Collected data

▼

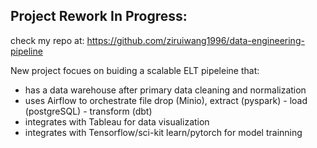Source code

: ## Project Rework In Progress:
check my repo at: https://github.com/ziruiwang1996/data-engineering-pipeline

New project focues on buiding a scalable ELT pipeleine that:
- has a data warehouse after primary data cleaning and normalization
- uses Airflow to orchestrate file drop (Minio), extract (pyspark) - load (postgreSQL) - transform (dbt)
- integrates with Tableau for data visualization
- integrates with Tensorflow/sci-kit learn/pytorch for model trainning 
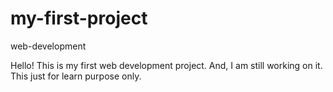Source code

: # my-first-project
web-development

Hello!
This is my first web development project. 
And, I am still working on it.
This just for learn purpose only.
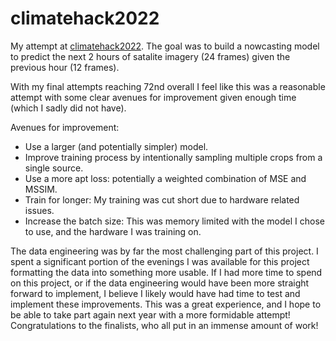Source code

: # climatehack2022
My attempt at [climatehack2022](https://climatehack.ai/).
The goal was to build a nowcasting model to predict the next 2 hours of satalite imagery (24 frames) given the previous hour (12 frames).

With my final attempts reaching 72nd overall I feel like this was a reasonable attempt with some clear avenues for improvement given enough time (which I sadly did not have).

Avenues for improvement:
- Use a larger (and potentially simpler) model.
- Improve training process by intentionally sampling multiple crops from a single source.
- Use a more apt loss: potentially a weighted combination of MSE and MSSIM.
- Train for longer: My training was cut short due to hardware related issues.
- Increase the batch size: This was memory limited with the model I chose to use, and the hardware I was training on.

The data engineering was by far the most challenging part of this project. I spent a significant portion of the evenings I was available for this project formatting the data into something more usable. If I had more time to spend on this project, or if the data engineering would have been more straight forward to implement, I believe I likely would have had time to test and implement these improvements.
This was a great experience, and I hope to be able to take part again next year with a more formidable attempt! 
Congratulations to the finalists, who all put in an immense amount of work!
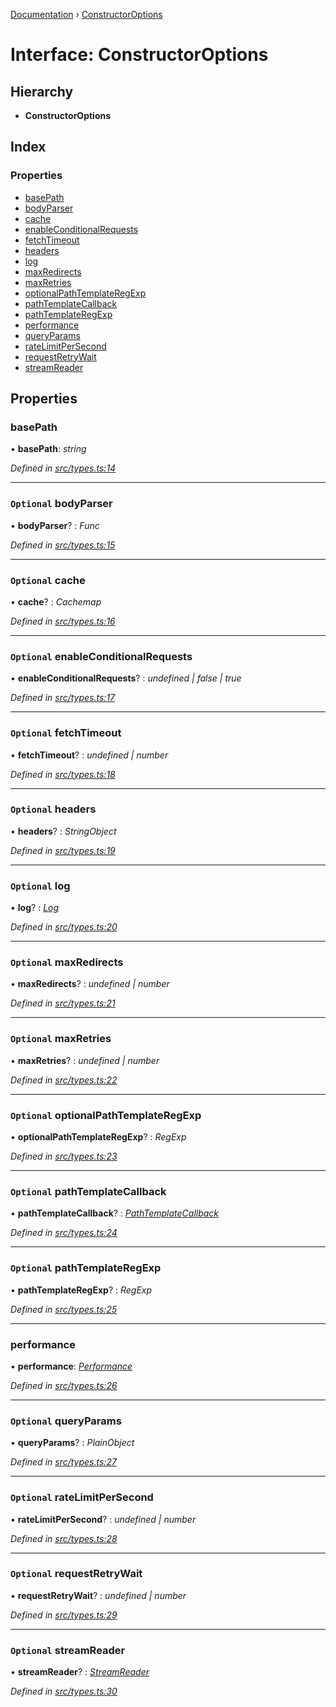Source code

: [Documentation](../README.md) › [ConstructorOptions](constructoroptions.md)

# Interface: ConstructorOptions

## Hierarchy

* **ConstructorOptions**

## Index

### Properties

* [basePath](constructoroptions.md#basepath)
* [bodyParser](constructoroptions.md#optional-bodyparser)
* [cache](constructoroptions.md#optional-cache)
* [enableConditionalRequests](constructoroptions.md#optional-enableconditionalrequests)
* [fetchTimeout](constructoroptions.md#optional-fetchtimeout)
* [headers](constructoroptions.md#optional-headers)
* [log](constructoroptions.md#optional-log)
* [maxRedirects](constructoroptions.md#optional-maxredirects)
* [maxRetries](constructoroptions.md#optional-maxretries)
* [optionalPathTemplateRegExp](constructoroptions.md#optional-optionalpathtemplateregexp)
* [pathTemplateCallback](constructoroptions.md#optional-pathtemplatecallback)
* [pathTemplateRegExp](constructoroptions.md#optional-pathtemplateregexp)
* [performance](constructoroptions.md#performance)
* [queryParams](constructoroptions.md#optional-queryparams)
* [rateLimitPerSecond](constructoroptions.md#optional-ratelimitpersecond)
* [requestRetryWait](constructoroptions.md#optional-requestretrywait)
* [streamReader](constructoroptions.md#optional-streamreader)

## Properties

###  basePath

• **basePath**: *string*

*Defined in [src/types.ts:14](https://github.com/badbatch/getta/blob/201e04c/src/types.ts#L14)*

___

### `Optional` bodyParser

• **bodyParser**? : *Func*

*Defined in [src/types.ts:15](https://github.com/badbatch/getta/blob/201e04c/src/types.ts#L15)*

___

### `Optional` cache

• **cache**? : *Cachemap*

*Defined in [src/types.ts:16](https://github.com/badbatch/getta/blob/201e04c/src/types.ts#L16)*

___

### `Optional` enableConditionalRequests

• **enableConditionalRequests**? : *undefined | false | true*

*Defined in [src/types.ts:17](https://github.com/badbatch/getta/blob/201e04c/src/types.ts#L17)*

___

### `Optional` fetchTimeout

• **fetchTimeout**? : *undefined | number*

*Defined in [src/types.ts:18](https://github.com/badbatch/getta/blob/201e04c/src/types.ts#L18)*

___

### `Optional` headers

• **headers**? : *StringObject*

*Defined in [src/types.ts:19](https://github.com/badbatch/getta/blob/201e04c/src/types.ts#L19)*

___

### `Optional` log

• **log**? : *[Log](../README.md#log)*

*Defined in [src/types.ts:20](https://github.com/badbatch/getta/blob/201e04c/src/types.ts#L20)*

___

### `Optional` maxRedirects

• **maxRedirects**? : *undefined | number*

*Defined in [src/types.ts:21](https://github.com/badbatch/getta/blob/201e04c/src/types.ts#L21)*

___

### `Optional` maxRetries

• **maxRetries**? : *undefined | number*

*Defined in [src/types.ts:22](https://github.com/badbatch/getta/blob/201e04c/src/types.ts#L22)*

___

### `Optional` optionalPathTemplateRegExp

• **optionalPathTemplateRegExp**? : *RegExp*

*Defined in [src/types.ts:23](https://github.com/badbatch/getta/blob/201e04c/src/types.ts#L23)*

___

### `Optional` pathTemplateCallback

• **pathTemplateCallback**? : *[PathTemplateCallback](../README.md#pathtemplatecallback)*

*Defined in [src/types.ts:24](https://github.com/badbatch/getta/blob/201e04c/src/types.ts#L24)*

___

### `Optional` pathTemplateRegExp

• **pathTemplateRegExp**? : *RegExp*

*Defined in [src/types.ts:25](https://github.com/badbatch/getta/blob/201e04c/src/types.ts#L25)*

___

###  performance

• **performance**: *[Performance](performance.md)*

*Defined in [src/types.ts:26](https://github.com/badbatch/getta/blob/201e04c/src/types.ts#L26)*

___

### `Optional` queryParams

• **queryParams**? : *PlainObject*

*Defined in [src/types.ts:27](https://github.com/badbatch/getta/blob/201e04c/src/types.ts#L27)*

___

### `Optional` rateLimitPerSecond

• **rateLimitPerSecond**? : *undefined | number*

*Defined in [src/types.ts:28](https://github.com/badbatch/getta/blob/201e04c/src/types.ts#L28)*

___

### `Optional` requestRetryWait

• **requestRetryWait**? : *undefined | number*

*Defined in [src/types.ts:29](https://github.com/badbatch/getta/blob/201e04c/src/types.ts#L29)*

___

### `Optional` streamReader

• **streamReader**? : *[StreamReader](../README.md#streamreader)*

*Defined in [src/types.ts:30](https://github.com/badbatch/getta/blob/201e04c/src/types.ts#L30)*
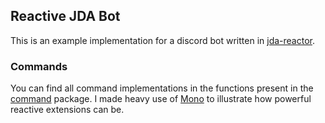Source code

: 
[jda-reactor]: https://github.com/MinnDevelopment/jda-reactor
[command]: https://github.com/MinnDevelopment/reactive-jda-bot/tree/master/src/main/kotlin/club/minnced/bot/command
[Mono]: https://projectreactor.io/docs/core/release/api/reactor/core/publisher/Mono.html

## Reactive JDA Bot

This is an example implementation for a discord bot written in [jda-reactor][].

### Commands

You can find all command implementations in the functions present in the [command][] package.
I made heavy use of [Mono][] to illustrate how powerful reactive extensions can be.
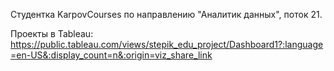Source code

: Студентка KarpovCourses по направлению "Аналитик данных", поток 21.

Проекты в Tableau: https://public.tableau.com/views/stepik_edu_project/Dashboard1?:language=en-US&:display_count=n&:origin=viz_share_link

▲

◆ WHAT NEEDS TO BE DONE ◆
Return only this span, exactly: the line that contains "Студентка KarpovCourses по" and all lines after it to the end of the records.

◆ ANSWER SPACE ◆
: Студентка KarpovCourses по направлению "Аналитик данных", поток 21.

Проекты в Tableau: https://public.tableau.com/views/stepik_edu_project/Dashboard1?:language=en-US&:display_count=n&:origin=viz_share_link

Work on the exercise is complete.